My sister died in March and was cremated. My brother made all the arrangements, but I haven’t heard what happened with them after that. (We are not on good terms; in fact, I’m hesitant to ask at all for fear he won’t answer at all, which is his thing.)
I can’t decide a respectful way to ask. The best I can come up with is “something something disposition…” but that word is too close to “disposed” to my ear.
Anyone who’s good at this and doesn’t have the baggage?
You can ask him if there’s a burial plot where your sister’s remains are interred, as you’d like to visit it sometime. Heck, if there is maybe you can just locate it on Find A Grave without asking him at all.
That’s a good suggestion in general, but very unlikely, unfortunately. Gail had very little money and used an organization that does cremations for a low cost. I talked to her about it before she passed, but didn’t think to ask about their final destination. (See? That’s wrong, too.)
She loved the sea and sailed extensively for some years, so a scattering would seem most appropriate to me. And he lives in San Diego, so I’m sure it would be simple enough.
Damn, something reasonable just crossed my mind, and I’ve already forgotten it. Remembering Gail brings very strong emotions that impair thought, I’m afraid.
You could phrase things in a way that telling you the truth will be your brother’s best “dick move”.
The first thing that came to mind was asking him if you could have some of her ashes. Then his most inconsiderate response would be “Too late, I already scattered them in the ocean. You should’ve asked sooner.” And you get the truth.
But the guy might surprise you and say “I’ve been thinking we should do something meaningful with them. What do you think?”
Thanks for the responses, everyone. Over in this thread,@Thelma Lou uses the term “disposition.” I trust her in all matters, so I’ll get over my etymological hangups and say that.
Yeah, I get that. The two words are very close. I just looked up synonyms for disposition, but there weren’t any great ones for this situation. “Arrangement” was one.
The suggestion to ask him for some of the ashes is a good one and might elicit the info you want, one way or the other. Or “I was thinking about Gail and wondering where her ashes are. What are your plans for them?”
I’m so sorry this is a thorny issue in your family. Death in March is excruciatingly recent. My heart is breaking for you.
I’m sorry for your loss. I’m not entirely sure why you want to know. I would ask, "Where are [sister]'s ashes now? I am asking because i would like…
“to have some for a memorial in my home.”

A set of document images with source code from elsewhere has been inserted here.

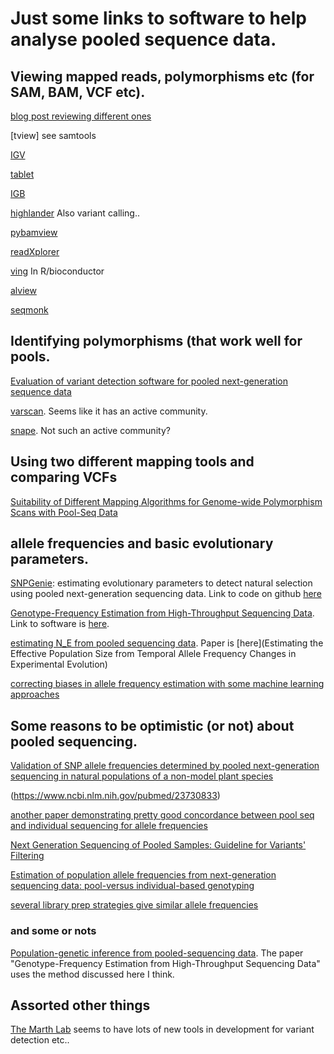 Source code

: # Just some links to software to help analyse pooled sequence data.


## Viewing mapped reads, polymorphisms etc (for SAM, BAM, VCF etc).
[blog post reviewing different ones](http://jermdemo.blogspot.ca/2010/08/ngs-viewers-reviewed.html)

[tview] see samtools

[IGV](http://software.broadinstitute.org/software/igv/)

[tablet](https://ics.hutton.ac.uk/tablet/)

[IGB](http://bioviz.org/igb/)

[highlander](http://sites.uclouvain.be/highlander/) Also variant calling..

[pybamview](http://melissagymrek.com/pybamview/)

[readXplorer](https://www.uni-giessen.de/fbz/fb08/Inst/bioinformatik/software/ReadXplorer/access)

[ving](http://vm-gb.curie.fr/ving/) In R/bioconductor

[alview](https://github.com/NCIP/alview)

[seqmonk](http://www.bioinformatics.babraham.ac.uk/projects/seqmonk/)


## Identifying polymorphisms (that work well for pools.
[Evaluation of variant detection software for pooled next-generation sequence data](https://www.ncbi.nlm.nih.gov/pmc/articles/PMC4518579/)

[varscan](https://github.com/dkoboldt/varscan). Seems like it has an active community.

[snape](https://www.ncbi.nlm.nih.gov/pubmed/22992255). Not such an active community?


## Using two different mapping tools and comparing VCFs
[Suitability of Different Mapping Algorithms for Genome-wide Polymorphism Scans with Pool-Seq Data](https://www.ncbi.nlm.nih.gov/pubmed/27613752)

## allele frequencies and basic evolutionary parameters.
[SNPGenie](https://www.ncbi.nlm.nih.gov/pubmed/26227143): estimating evolutionary parameters to detect natural selection using pooled next-generation sequencing data. Link to code on github [here](https://github.com/hugheslab/snpgenie)

[Genotype-Frequency Estimation from High-Throughput Sequencing Data](http://www.genetics.org/content/201/2/473.short). Link to software is [here](https://github.com/Takahiro-Maruki/Package-GFE). 

[estimating N_E from pooled sequencing data](https://github.com/ThomasTaus/Nest). Paper is [here](Estimating the Effective Population Size from Temporal Allele Frequency Changes in Experimental Evolution)

[correcting biases in allele frequency estimation with some machine learning approaches](https://www.ncbi.nlm.nih.gov/pubmed/26156142)

## Some reasons to be optimistic (or not) about pooled sequencing.
[Validation of SNP allele frequencies determined by pooled next-generation sequencing in natural populations of a non-model plant species](https://www.ncbi.nlm.nih.gov/pubmed/24244686)

(https://www.ncbi.nlm.nih.gov/pubmed/23730833)

[another paper demonstrating pretty good concordance between pool seq and individual sequencing for allele frequencies](https://www.ncbi.nlm.nih.gov/pubmed/26461136)

[Next Generation Sequencing of Pooled Samples: Guideline for Variants' Filtering](https://www.ncbi.nlm.nih.gov/pubmed/27670852)

[Estimation of population allele frequencies from next-generation sequencing data: pool-versus individual-based genotyping](https://www.ncbi.nlm.nih.gov/pubmed/23730833)

[several library prep strategies give similar allele frequencies](https://www.ncbi.nlm.nih.gov/pubmed/26014582)


### and some or nots

[Population-genetic inference from pooled-sequencing data](https://www.ncbi.nlm.nih.gov/pubmed/24787620). The paper "Genotype-Frequency Estimation from High-Throughput Sequencing Data" uses the method discussed here I think.



## Assorted other things

[The Marth Lab](http://marthlab.org/software.html) seems to have lots of new tools in development for variant detection etc..
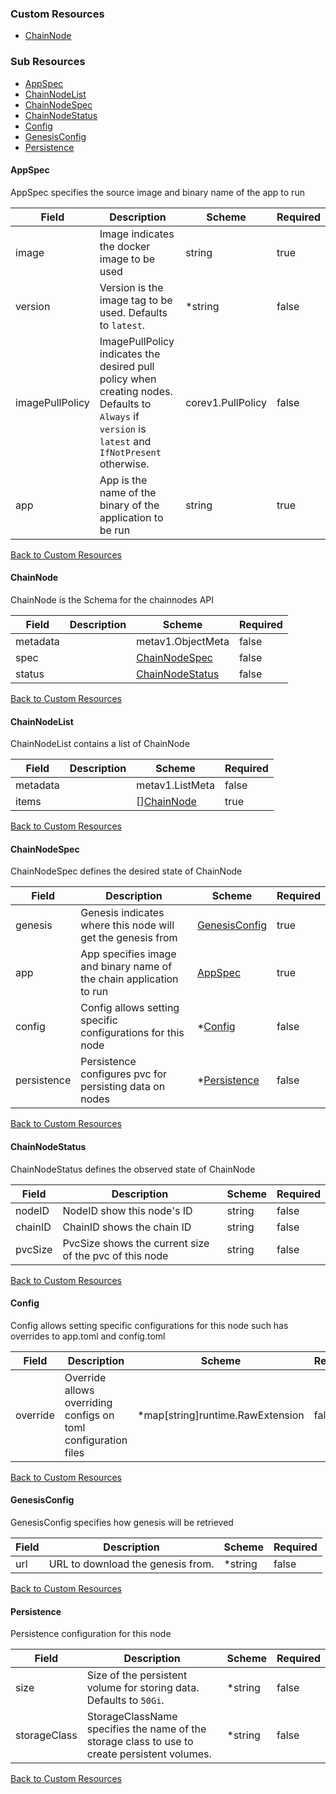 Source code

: 
### Custom Resources

* [ChainNode](#chainnode)

### Sub Resources

* [AppSpec](#appspec)
* [ChainNodeList](#chainnodelist)
* [ChainNodeSpec](#chainnodespec)
* [ChainNodeStatus](#chainnodestatus)
* [Config](#config)
* [GenesisConfig](#genesisconfig)
* [Persistence](#persistence)

#### AppSpec

AppSpec specifies the source image and binary name of the app to run

| Field | Description | Scheme | Required |
| ----- | ----------- | ------ | -------- |
| image | Image indicates the docker image to be used | string | true |
| version | Version is the image tag to be used. Defaults to `latest`. | *string | false |
| imagePullPolicy | ImagePullPolicy indicates the desired pull policy when creating nodes. Defaults to `Always` if `version` is `latest` and `IfNotPresent` otherwise. | corev1.PullPolicy | false |
| app | App is the name of the binary of the application to be run | string | true |

[Back to Custom Resources](#custom-resources)

#### ChainNode

ChainNode is the Schema for the chainnodes API

| Field | Description | Scheme | Required |
| ----- | ----------- | ------ | -------- |
| metadata |  | metav1.ObjectMeta | false |
| spec |  | [ChainNodeSpec](#chainnodespec) | false |
| status |  | [ChainNodeStatus](#chainnodestatus) | false |

[Back to Custom Resources](#custom-resources)

#### ChainNodeList

ChainNodeList contains a list of ChainNode

| Field | Description | Scheme | Required |
| ----- | ----------- | ------ | -------- |
| metadata |  | metav1.ListMeta | false |
| items |  | [][ChainNode](#chainnode) | true |

[Back to Custom Resources](#custom-resources)

#### ChainNodeSpec

ChainNodeSpec defines the desired state of ChainNode

| Field | Description | Scheme | Required |
| ----- | ----------- | ------ | -------- |
| genesis | Genesis indicates where this node will get the genesis from | [GenesisConfig](#genesisconfig) | true |
| app | App specifies image and binary name of the chain application to run | [AppSpec](#appspec) | true |
| config | Config allows setting specific configurations for this node | *[Config](#config) | false |
| persistence | Persistence configures pvc for persisting data on nodes | *[Persistence](#persistence) | false |

[Back to Custom Resources](#custom-resources)

#### ChainNodeStatus

ChainNodeStatus defines the observed state of ChainNode

| Field | Description | Scheme | Required |
| ----- | ----------- | ------ | -------- |
| nodeID | NodeID show this node's ID | string | false |
| chainID | ChainID shows the chain ID | string | false |
| pvcSize | PvcSize shows the current size of the pvc of this node | string | false |

[Back to Custom Resources](#custom-resources)

#### Config

Config allows setting specific configurations for this node such has overrides to app.toml and config.toml

| Field | Description | Scheme | Required |
| ----- | ----------- | ------ | -------- |
| override | Override allows overriding configs on toml configuration files | *map[string]runtime.RawExtension | false |

[Back to Custom Resources](#custom-resources)

#### GenesisConfig

GenesisConfig specifies how genesis will be retrieved

| Field | Description | Scheme | Required |
| ----- | ----------- | ------ | -------- |
| url | URL to download the genesis from. | *string | false |

[Back to Custom Resources](#custom-resources)

#### Persistence

Persistence configuration for this node

| Field | Description | Scheme | Required |
| ----- | ----------- | ------ | -------- |
| size | Size of the persistent volume for storing data. Defaults to `50Gi`. | *string | false |
| storageClass | StorageClassName specifies the name of the storage class to use to create persistent volumes. | *string | false |

[Back to Custom Resources](#custom-resources)
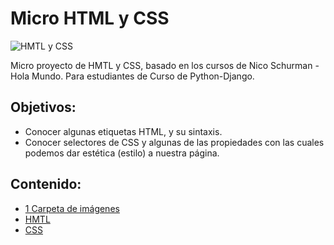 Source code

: # Micro HTML y CSS

![HMTL y CSS](https://th.bing.com/th/id/OIP.B0zig8irMRw2QlwLWxBNwgAAAA?pid=ImgDet&rs=1)

Micro proyecto de HMTL y CSS, basado en los cursos de Nico Schurman - Hola Mundo. Para estudiantes de Curso de Python-Django.

## Objetivos:
* Conocer algunas etiquetas HTML, y su sintaxis.
* Conocer selectores de CSS y algunas de las propiedades con las cuales podemos dar estética (estilo) a nuestra página.

## Contenido:
* [1 Carpeta de imágenes](/img/)
* [HMTL](index_blog.html) 
* [CSS](style.css)
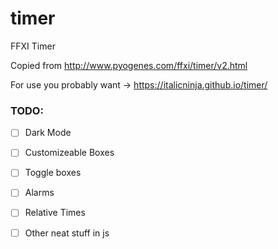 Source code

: # timer
FFXI Timer

Copied from http://www.pyogenes.com/ffxi/timer/v2.html

For use you probably want -> https://italicninja.github.io/timer/
### TODO:

- [ ] Dark Mode
- [ ] Customizeable Boxes
- [ ] Toggle boxes
- [ ] Alarms
- [ ] Relative Times
- [ ] Other neat stuff in js

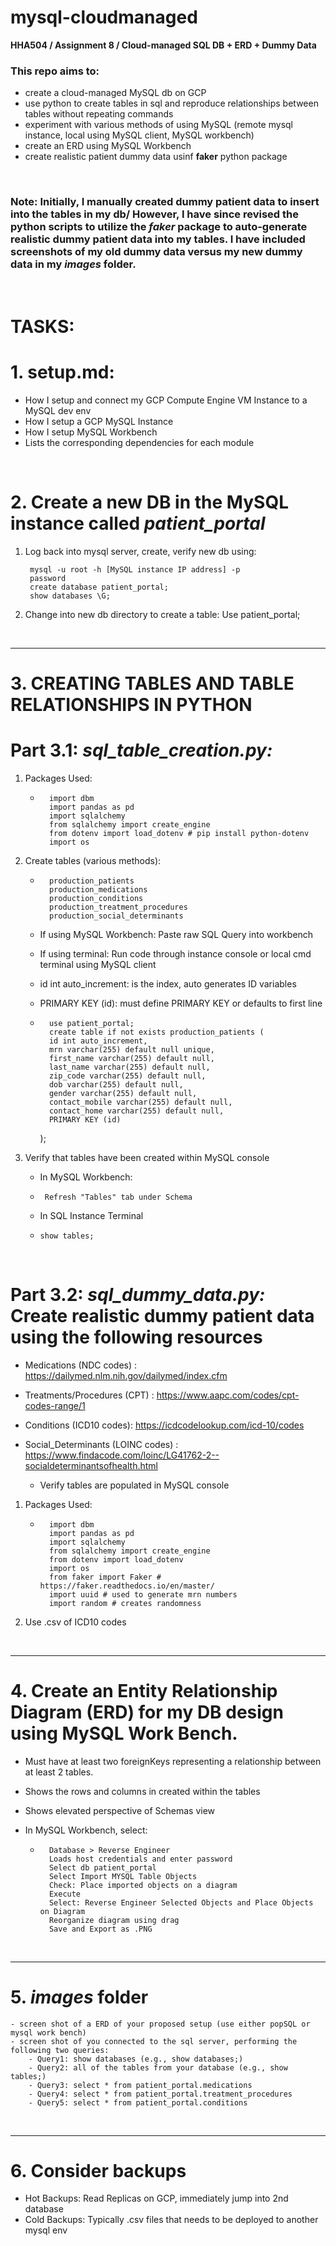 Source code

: # mysql-cloudmanaged
**HHA504 / Assignment 8 / Cloud-managed SQL DB + ERD + Dummy Data**

### This repo aims to:
- create a cloud-managed MySQL db on GCP
- use python to create tables in sql and reproduce relationships between tables without repeating commands
- experiment with various methods of using MySQL (remote mysql instance, local using MySQL client, MySQL workbench) 
- create an ERD using MySQL Workbench
- create realistic patient dummy data usinf **faker** python package
<br>

### **Note:** Initially, I manually created dummy patient data to insert into the tables in my db/ However, I have since revised the python scripts to utilize the ***faker*** package to auto-generate realistic dummy patient data into my tables. I have included screenshots of my old dummy data versus my new dummy data in my ***images*** folder.

<br>

# **TASKS:**
# 1. **setup.md**: 
- How I setup and connect my GCP Compute Engine VM Instance to a MySQL dev env
- How I setup a GCP MySQL Instance
- How I setup MySQL Workbench
- Lists the corresponding dependencies for each module

<br>

# **2. Create a new DB in the MySQL instance called *patient_portal***
1. Log back into mysql server, create, verify new db using:
        
        mysql -u root -h [MySQL instance IP address] -p
        password
        create database patient_portal;
        show databases \G;
2. Change into new db directory to create a table:
       Use patient_portal;

<br>

------

# **3. CREATING TABLES AND TABLE RELATIONSHIPS IN PYTHON**
# Part 3.1: ***sql_table_creation.py:*** 
1.  Packages Used:
    -       import dbm
            import pandas as pd 
            import sqlalchemy
            from sqlalchemy import create_engine
            from dotenv import load_dotenv # pip install python-dotenv
            import os

2. Create tables (various methods):    
    -       production_patients
            production_medications
            production_conditions
            production_treatment_procedures
            production_social_determinants

    -  If using MySQL Workbench: Paste raw SQL Query into workbench
    -  If using terminal: Run code through instance console or local cmd terminal using MySQL client
    - id int auto_increment: is the index, auto generates ID variables
    - PRIMARY KEY (id): must define PRIMARY KEY or defaults to first line

    -       use patient_portal;
            create table if not exists production_patients (
            id int auto_increment,
            mrn varchar(255) default null unique,
            first_name varchar(255) default null,
            last_name varchar(255) default null,
            zip_code varchar(255) default null,
            dob varchar(255) default null,
            gender varchar(255) default null,
            contact_mobile varchar(255) default null,
            contact_home varchar(255) default null,
            PRIMARY KEY (id)
        ); 

     
3. Verify that tables have been created within MySQL console
    - In MySQL Workbench:
    -      Refresh "Tables" tab under Schema
    - In SQL Instance Terminal
    -     show tables;





<br>

# Part 3.2: ***sql_dummy_data.py:*** Create realistic dummy patient data using the following resources
- Medications (NDC codes) : https://dailymed.nlm.nih.gov/dailymed/index.cfm 
- Treatments/Procedures (CPT) : https://www.aapc.com/codes/cpt-codes-range/1  
- Conditions (ICD10 codes): https://icdcodelookup.com/icd-10/codes
- Social_Determinants (LOINC codes) : https://www.findacode.com/loinc/LG41762-2--socialdeterminantsofhealth.html

    - Verify tables are populated in MySQL console


1. Packages Used:
    -       import dbm
            import pandas as pd 
            import sqlalchemy
            from sqlalchemy import create_engine
            from dotenv import load_dotenv
            import os
            from faker import Faker # https://faker.readthedocs.io/en/master/
            import uuid # used to generate mrn numbers
            import random # creates randomness

2. Use .csv of ICD10 codes 



<br>

-----
# 4. Create an Entity Relationship Diagram (ERD) for my DB design using MySQL Work Bench. 
- Must have at least two foreignKeys representing a relationship between at least 2 tables. 
- Shows the rows and columns in created within the tables 
- Shows elevated perspective of Schemas view

- In MySQL Workbench, select:
    -       Database > Reverse Engineer
            Loads host credentials and enter password
            Select db patient_portal
            Select Import MYSQL Table Objects
            Check: Place imported objects on a diagram 
            Execute
            Select: Reverse Engineer Selected Objects and Place Objects on Diagram
            Reorganize diagram using drag 
            Save and Export as .PNG

<br>

------

# 5. ***images*** folder
    - screen shot of a ERD of your proposed setup (use either popSQL or mysql work bench) 
    - screen shot of you connected to the sql server, performing the following two queries: 
        - Query1: show databases (e.g., show databases;) 
        - Query2: all of the tables from your database (e.g., show tables;)  
        - Query3: select * from patient_portal.medications 
        - Query4: select * from patient_portal.treatment_procedures
        - Query5: select * from patient_portal.conditions

<br>

------
# 6. Consider backups
- Hot Backups: Read Replicas on GCP, immediately jump into 2nd database
- Cold Backups: Typically .csv files that needs to be deployed to another mysql env

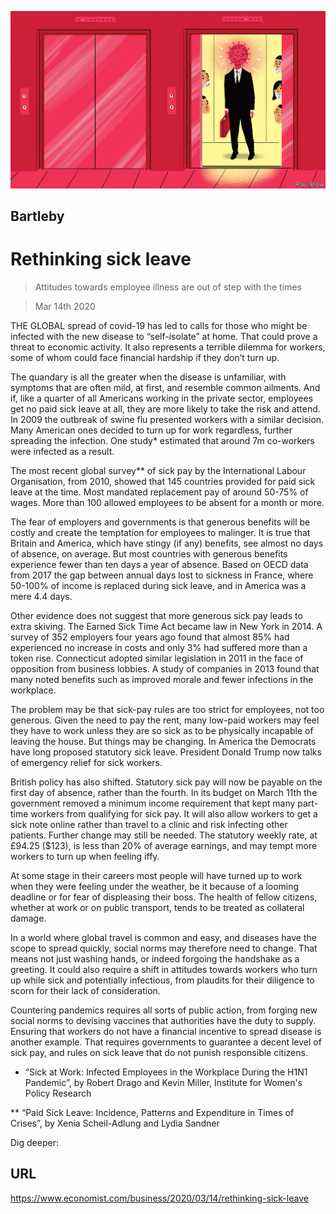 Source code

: ![](./images/20200314_WBD001_0.jpg)

## Bartleby

# Rethinking sick leave

> Attitudes towards employee illness are out of step with the times

> Mar 14th 2020

THE GLOBAL spread of covid-19 has led to calls for those who might be infected with the new disease to “self-isolate” at home. That could prove a threat to economic activity. It also represents a terrible dilemma for workers, some of whom could face financial hardship if they don’t turn up.

The quandary is all the greater when the disease is unfamiliar, with symptoms that are often mild, at first, and resemble common ailments. And if, like a quarter of all Americans working in the private sector, employees get no paid sick leave at all, they are more likely to take the risk and attend. In 2009 the outbreak of swine flu presented workers with a similar decision. Many American ones decided to turn up for work regardless, further spreading the infection. One study* estimated that around 7m co-workers were infected as a result.

The most recent global survey** of sick pay by the International Labour Organisation, from 2010, showed that 145 countries provided for paid sick leave at the time. Most mandated replacement pay of around 50-75% of wages. More than 100 allowed employees to be absent for a month or more.

The fear of employers and governments is that generous benefits will be costly and create the temptation for employees to malinger. It is true that Britain and America, which have stingy (if any) benefits, see almost no days of absence, on average. But most countries with generous benefits experience fewer than ten days a year of absence. Based on OECD data from 2017 the gap between annual days lost to sickness in France, where 50-100% of income is replaced during sick leave, and in America was a mere 4.4 days.

Other evidence does not suggest that more generous sick pay leads to extra skiving. The Earned Sick Time Act became law in New York in 2014. A survey of 352 employers four years ago found that almost 85% had experienced no increase in costs and only 3% had suffered more than a token rise. Connecticut adopted similar legislation in 2011 in the face of opposition from business lobbies. A study of companies in 2013 found that many noted benefits such as improved morale and fewer infections in the workplace.

The problem may be that sick-pay rules are too strict for employees, not too generous. Given the need to pay the rent, many low-paid workers may feel they have to work unless they are so sick as to be physically incapable of leaving the house. But things may be changing. In America the Democrats have long proposed statutory sick leave. President Donald Trump now talks of emergency relief for sick workers.

British policy has also shifted. Statutory sick pay will now be payable on the first day of absence, rather than the fourth. In its budget on March 11th the government removed a minimum income requirement that kept many part-time workers from qualifying for sick pay. It will also allow workers to get a sick note online rather than travel to a clinic and risk infecting other patients. Further change may still be needed. The statutory weekly rate, at £94.25 ($123), is less than 20% of average earnings, and may tempt more workers to turn up when feeling iffy.

At some stage in their careers most people will have turned up to work when they were feeling under the weather, be it because of a looming deadline or for fear of displeasing their boss. The health of fellow citizens, whether at work or on public transport, tends to be treated as collateral damage.

In a world where global travel is common and easy, and diseases have the scope to spread quickly, social norms may therefore need to change. That means not just washing hands, or indeed forgoing the handshake as a greeting. It could also require a shift in attitudes towards workers who turn up while sick and potentially infectious, from plaudits for their diligence to scorn for their lack of consideration.

Countering pandemics requires all sorts of public action, from forging new social norms to devising vaccines that authorities have the duty to supply. Ensuring that workers do not have a financial incentive to spread disease is another example. That requires governments to guarantee a decent level of sick pay, and rules on sick leave that do not punish responsible citizens.

* “Sick at Work: Infected Employees in the Workplace During the H1N1 Pandemic”, by Robert Drago and Kevin Miller, Institute for Women's Policy Research

** “Paid Sick Leave: Incidence, Patterns and Expenditure in Times of Crises”, by Xenia Scheil-Adlung and Lydia Sandner

Dig deeper:

## URL

https://www.economist.com/business/2020/03/14/rethinking-sick-leave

“to spread some in her favorite place.”
“to inter some in my garden in remembrance of her.”
“to visit her remains.”
“to place some flowers at her final resting place.”
“to leave some of her favorite things in her final resting place.”
“to tell my kids where their aunt lays.”
“to participate in her memorial ceremony if you haven’t held it yet.”
“to help you plan how to inter them if you haven’t already decided.”
“to know that her interment was how she would have wanted it, even if I couldn’t attend.”
That list brought up a good question: why do you need to give a reason? You don’t have to justify asking, just ask.
“Where are [sister]'s ashes now?”
or less abruptly:
“So I’ve been wondering, where are [sister]'s ashes?”
And if I were the one asking, I’d do it in a text. Or maybe via email. Because over the phone I’d start blathering and coming up with awkward excuses for why I want to know and why I’m asking and why I haven’t asked before and I’d end up embarrassing both of us…
If you can get a copy of it, the death certificate often has a space for ultimate destination of the body/remains. Death certificate might be available for a nominal cost from the local government agency (thereby obviating the need to interact further with brother).